- What you will do: What number of lines in the material contain the word "WindowsXP"? Give that number alone.

╭─ Data listing

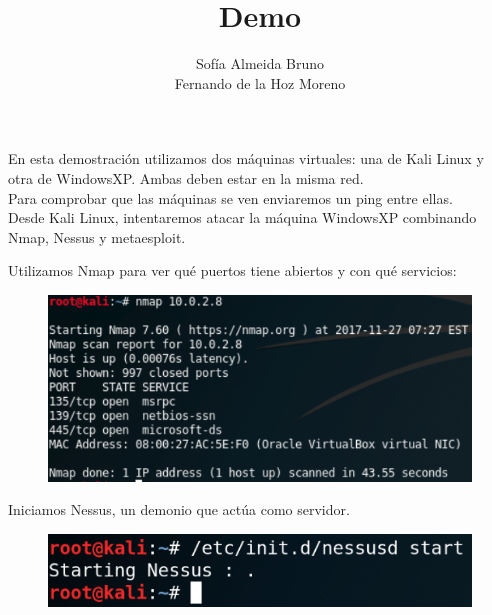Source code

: \documentclass{beamer}
\title{Demo}
\subtitle{}
\author{Sofía Almeida Bruno\\\qquad\quad Fernando de la Hoz Moreno}
\date{}
\begin{document}
\begin{frame}
  \maketitle
\end{frame}

\begin{frame}
	En esta demostración utilizamos dos máquinas virtuales: una de Kali Linux y otra de WindowsXP. Ambas deben estar en la misma red.\\
	
	Para comprobar que las máquinas se ven enviaremos un ping entre ellas.\\
	
	Desde Kali Linux, intentaremos atacar la máquina WindowsXP combinando Nmap, Nessus y metaesploit.
\end{frame}

\begin{frame}

Utilizamos Nmap para ver qué puertos tiene abiertos y con qué servicios:

\begin{figure}[h]
\centering
		\includegraphics[scale=0.5]{./img/Demo/Nmap1}
\end{figure}

\end{frame}

\begin{frame}

Iniciamos Nessus, un demonio que actúa como servidor.

\begin{figure}[h]
\centering
		\includegraphics[scale=0.5]{./img/Demo/Nessus1}
\end{figure}
\end{frame}
\end{document}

╰─

- Problem solution: 2